Pieter Bruegel the Elder is the most significant artist of the Northern Renaissance. He is also the greatest member of a large southern Netherlandish family of artists, active for four generations in the 16th and 17th centuries. He was an astoundingly inventive painter and his impact was widespread and long-lasting.
His place of birth and date are unclear; It is supposed he was born around 1525-1530, in Breda or modern-day Bruegel. According to Karel van Mander, a kind of Giorgio Vasari of the North, Bruegel studied in Antwerp with painter Pieter Coecke van Aelst between 1545-1550. In 1551 he became a free master in the Guild of Saint Luke of Antwerp.
Not long after, he left for Italy where he traveled from Rome to Sicily, working with different artists.

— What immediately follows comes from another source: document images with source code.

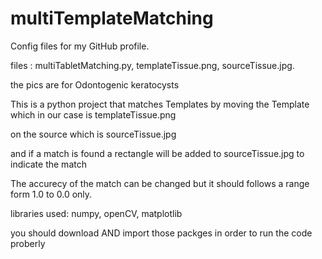 # multiTemplateMatching
Config files for my GitHub profile.

files : multiTabletMatching.py, templateTissue.png, sourceTissue.jpg.

the pics are for Odontogenic keratocysts

This is a python project that matches Templates by moving the Template which in our case is templateTissue.png

on the source which is sourceTissue.jpg 

and if a match is found a rectangle will be added to sourceTissue.jpg to indicate the match

The accurecy of the match can be changed but it should follows a range form 1.0 to 0.0 only.

libraries used:
numpy, openCV, matplotlib

you should download AND import those packges in order to run the code proberly
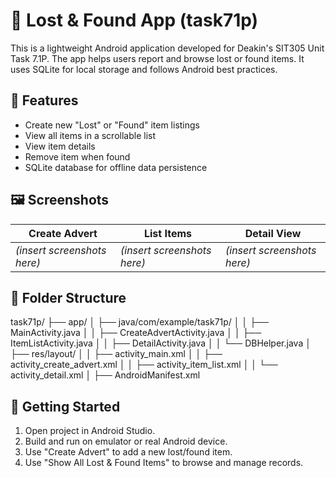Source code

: # 📱 Lost & Found App (task71p)

This is a lightweight Android application developed for Deakin's SIT305 Unit Task 7.1P. The app helps users report and browse lost or found items. It uses SQLite for local storage and follows Android best practices.

## 🔧 Features

- Create new "Lost" or "Found" item listings
- View all items in a scrollable list
- View item details
- Remove item when found
- SQLite database for offline data persistence

## 🖼️ Screenshots

| Create Advert | List Items | Detail View |
|---------------|------------|-------------|
| *(insert screenshots here)* | *(insert screenshots here)* | *(insert screenshots here)* |

## 📁 Folder Structure

task71p/
├── app/
│ ├── java/com/example/task71p/
│ │ ├── MainActivity.java
│ │ ├── CreateAdvertActivity.java
│ │ ├── ItemListActivity.java
│ │ ├── DetailActivity.java
│ │ └── DBHelper.java
│ ├── res/layout/
│ │ ├── activity_main.xml
│ │ ├── activity_create_advert.xml
│ │ ├── activity_item_list.xml
│ │ └── activity_detail.xml
│ ├── AndroidManifest.xml


## 🚀 Getting Started

1. Open project in Android Studio.
2. Build and run on emulator or real Android device.
3. Use "Create Advert" to add a new lost/found item.
4. Use "Show All Lost & Found Items" to browse and manage records.


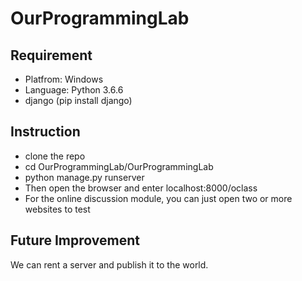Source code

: # OurProgrammingLab



## Requirement
 - Platfrom: Windows
 - Language: Python 3.6.6
 - django (pip install django)
  
## Instruction
 - clone the repo
 - cd OurProgrammingLab/OurProgrammingLab
 - python manage.py runserver
 - Then open the browser and enter localhost:8000/oclass
 - For the online discussion module, you can just open two or more websites to test
 
## Future Improvement
We can rent a server and publish it to the world.
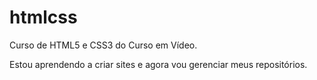 # htmlcss
 Curso de HTML5 e CSS3 do Curso em Vídeo.

Estou aprendendo a criar sites e agora vou gerenciar meus repositórios.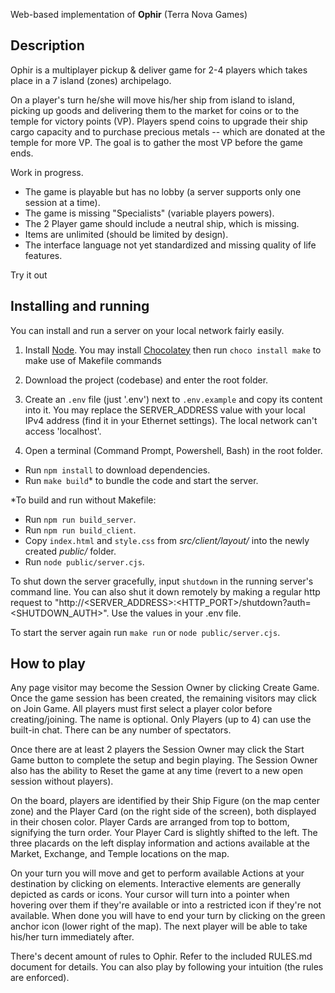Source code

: Web-based implementation of **Ophir** (Terra Nova Games)

## Description

Ophir is a multiplayer pickup & deliver game for 2-4 players which takes place in a 7 island (zones) archipelago.

On a player's turn he/she will move his/her ship from island to island, picking up goods and delivering them to the market for coins or to the temple for victory points (VP). Players spend coins to upgrade their ship cargo capacity and to purchase precious metals -- which are donated at the temple for more VP. The goal is to gather the most VP before the game ends.

Work in progress.

- The game is playable but has no lobby (a server supports only one session at a time).
- The game is missing "Specialists" (variable players powers).
- The 2 Player game should include a neutral ship, which is missing.
- Items are unlimited (should be limited by design).
- The interface language not yet standardized and missing quality of life features.

Try it out

## Installing and running
You can install and run a server on your local network fairly easily.

1. Install [Node](https://nodejs.org/en/download/package-manager). You may install [Chocolatey](https://docs.chocolatey.org/en-us/chocolatey-components-dependencies-and-support-lifecycle/#supported-windows-versions) then run `choco install make` to make use of Makefile commands

2. Download the project (codebase) and enter the root folder.

3. Create an `.env` file (just '.env') next to `.env.example` and copy its content into it. You may replace the SERVER_ADDRESS value with your local IPv4 address (find it in your Ethernet settings). The local network can't access 'localhost'.

4. Open a terminal (Command Prompt, Powershell, Bash) in the root folder.

 - Run `npm install` to download dependencies.
 - Run `make build`* to bundle the code and start the server.

*To build and run without Makefile:
 - Run `npm run build_server`.
 - Run `npm run build_client`.
 - Copy `index.html` and `style.css` from *src/client/layout/* into the newly created *public/* folder.
 - Run `node public/server.cjs`.

To shut down the server gracefully, input `shutdown` in the running server's command line.
You can also shut it down remotely by making a regular http request to "http://<SERVER_ADDRESS>:<HTTP_PORT>/shutdown?auth=<SHUTDOWN_AUTH>". Use the values in your .env file.

To start the server again run `make run` or `node public/server.cjs`.

## How to play

 Any page visitor may become the Session Owner by clicking Create Game. Once the game session has been created, the remaining visitors may click on Join Game. All players must first select a player color before creating/joining. The name is optional. Only Players (up to 4) can use the built-in chat. There can be any number of spectators.

 Once there are at least 2 players the Session Owner may click the Start Game button to complete the setup and begin playing. The Session Owner also has the ability to Reset the game at any time (revert to a new open session without players).

 On the board, players are identified by their Ship Figure (on the map center zone) and the Player Card (on the right side of the screen), both displayed in their chosen color. Player Cards are arranged from top to bottom, signifying the turn order. Your Player Card is slightly shifted to the left. The three placards on the left display information and actions available at the Market, Exchange, and Temple locations on the map.

 On your turn you will move and get to perform available Actions at your destination by clicking on elements. Interactive elements are generally depicted as cards or icons. Your cursor will turn into a pointer when hovering over them if they're available or into a restricted icon if they're not available. When done you will have to end your turn by clicking on the green anchor icon (lower right of the map). The next player will be able to take his/her turn immediately after.

 There's decent amount of rules to Ophir. Refer to the included RULES.md document for details. You can also play by following your intuition (the rules are enforced).
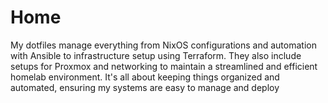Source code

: # Home

My dotfiles manage everything from NixOS configurations and automation with Ansible to infrastructure setup using Terraform. They also include setups for Proxmox and networking to maintain a streamlined and efficient homelab environment. It's all about keeping things organized and automated, ensuring my systems are easy to manage and deploy
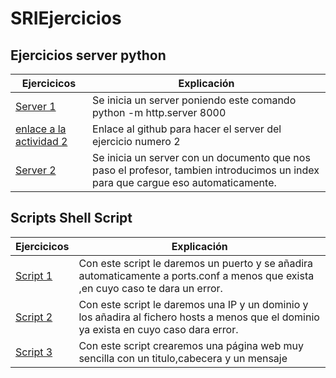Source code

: # SRIEjercicios
## Ejercicios server python
Ejercicicos|Explicación
-------------|------------
[Server 1](Tema1/Screenshot_1.png)|Se inicia un server poniendo este comando python -m http.server 8000
[enlace a la actividad 2](https://github.com/python/cpython/blob/main/Lib/http/server.py)|Enlace al github para hacer el server del ejercicio numero 2
[Server 2](Tema1/Screenshot_2.png)|Se inicia un server con un documento que nos paso el profesor, tambien introducimos un index para que cargue eso automaticamente.

## Scripts Shell Script
Ejercicicos|Explicación
-------------|------------
[Script 1](Tema1/añadir_puertos)|Con este script le daremos un puerto y se añadira automaticamente a ports.conf a menos que exista ,en cuyo caso te dara un error.
[Script 2](Tema1/añadir_hosts)|Con este script le daremos una IP y un dominio y los añadira al fichero hosts a menos que el dominio ya exista en cuyo caso dara error.
[Script 3](Tema1/crear_paginas)|Con este script crearemos una página web muy sencilla con un titulo,cabecera y un mensaje
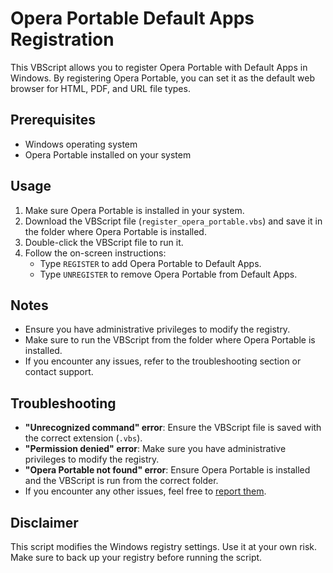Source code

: # Opera Portable Default Apps Registration

This VBScript allows you to register Opera Portable with Default Apps in Windows. By registering Opera Portable, you can set it as the default web browser for HTML, PDF, and URL file types.

## Prerequisites

- Windows operating system
- Opera Portable installed on your system

## Usage

1. Make sure Opera Portable is installed in your system.
2. Download the VBScript file (`register_opera_portable.vbs`) and save it in the folder where Opera Portable is installed.
3. Double-click the VBScript file to run it.
4. Follow the on-screen instructions:
   - Type `REGISTER` to add Opera Portable to Default Apps.
   - Type `UNREGISTER` to remove Opera Portable from Default Apps.

## Notes

- Ensure you have administrative privileges to modify the registry.
- Make sure to run the VBScript from the folder where Opera Portable is installed.
- If you encounter any issues, refer to the troubleshooting section or contact support.

## Troubleshooting

- **"Unrecognized command" error**: Ensure the VBScript file is saved with the correct extension (`.vbs`).
- **"Permission denied" error**: Make sure you have administrative privileges to modify the registry.
- **"Opera Portable not found" error**: Ensure Opera Portable is installed and the VBScript is run from the correct folder.
- If you encounter any other issues, feel free to [report them](link_to_issue_tracker).

## Disclaimer

This script modifies the Windows registry settings. Use it at your own risk. Make sure to back up your registry before running the script.

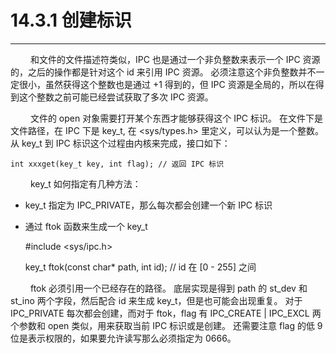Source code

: # 14.3.1 创建标识
***

&emsp;&emsp;
和文件的文件描述符类似，IPC 也是通过一个非负整数来表示一个 IPC 资源的，之后的操作都是针对这个 id 来引用 IPC 资源。
必须注意这个非负整数并不一定很小，虽然获得这个整数也是通过 +1 得到的，但 IPC 资源是全局的，所以在得到这个整数之前可能已经尝试获取了多次 IPC 资源。

&emsp;&emsp;
文件的 open 对象需要打开某个东西才能够获得这个 IPC 标识。
在文件下是文件路径，在 IPC 下是 key\_t, 在 &lt;sys/types.h&gt; 里定义，可以认为是一个整数。
从 key\_t 到 IPC 标识这个过程由内核来完成，接口如下：

    int xxxget(key_t key, int flag); // 返回 IPC 标识

&emsp;&emsp;
key\_t 如何指定有几种方法：

+ key\_t 指定为 IPC\_PRIVATE，那么每次都会创建一个新 IPC 标识
+ 通过 ftok 函数来生成一个 key\_t


    #include <sys/ipc.h>
    
    key_t ftok(const char* path, int id); // id 在 [0 - 255] 之间

&emsp;&emsp;
ftok 必须引用一个已经存在的路径。
底层实现是得到 path 的 st\_dev 和 st\_ino 两个字段，然后配合 id 来生成 key\_t，但是也可能会出现重复。
对于 IPC\_PRIVATE 每次都会创建，而对于 ftok，flag 有 IPC\_CREATE | IPC\_EXCL 两个参数和 open 类似，用来获取当前 IPC 标识或是创建。
还需要注意 flag 的低 9 位是表示权限的，如果要允许读写那么必须指定为 0666。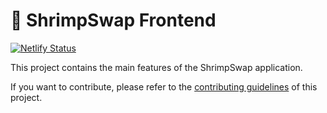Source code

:# 🦐 ShrimpSwap Frontend

[![Netlify Status](https://api.netlify.com/api/v1/badges/b35018e9-6a69-4564-bd43-18b05b8801bd/deploy-status)](https://app.netlify.com/sites/jolly-nobel-fe74bc/deploys)

This project contains the main features of the ShrimpSwap application.

If you want to contribute, please refer to the [contributing guidelines](./CONTRIBUTING.md) of this project.

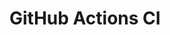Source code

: # GitHub Actions CI










































































































































































































































































































































































































































































































































































































































































































































































































































































































































































































































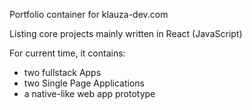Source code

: Portfolio container for klauza-dev.com

Listing core projects mainly written in React (JavaScript)

For current time, it contains:

- two fullstack Apps
- two Single Page Applications
- a native-like web app prototype 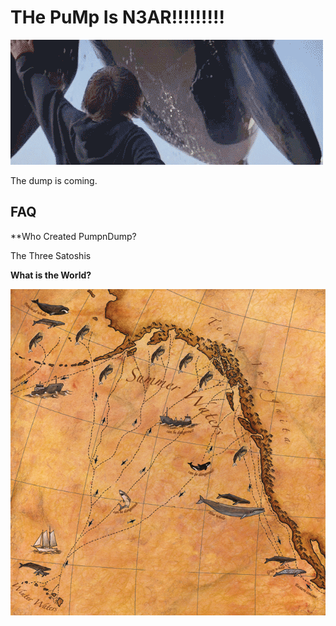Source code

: 

# THe PuMp Is N3AR!!!!!!!!!

![Free willy](willy.gif)

The dump is coming.

## FAQ 

**Who Created PumpnDump?

The Three Satoshis

**What is the World?** 

![Whale Map](whale-map.jpg)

Upon his return, he published a series of Large Landscape prints. He married his master’s daughter in 1563, and not long after the couple moved to Brussels where he continued his work. Bruegel died quite young, in 1569. Since there are no paintings from that year, it is presumed he was ill. Unfortunately, he was not able to train his sons, because Pieter Brueghel the Younger was five and Jan Brueghel the Elder was just one at the time of his death.
At the time, Lutheranism and Calvinism were spreading across the Netherlands. Reformation, in the form of the Dutch Reformed Church, became the dominant Protestant faith in the country from the 1560s onward. The reformation was accompanied by iconoclasm and widespread destruction of art. Although Bruegel tried to remain in the Catholic-dominated Southern Netherlands (present-day Belgium) by moving to Brussels, he might have also moved his focus from religious themes and embraced the painting of peasant scenes in order to avoid persecution.
Children’s Games is a painting of large dimensions 118 cm × 161 cm (46 in × 63 in) and was completed in 1560. It represents over 90 games, some of them being practiced in the present day. Bruegel has depicted more than 250 children here. Games from mimicking real life, like wedding games or baptism imitations, to the most wired or strange are represented.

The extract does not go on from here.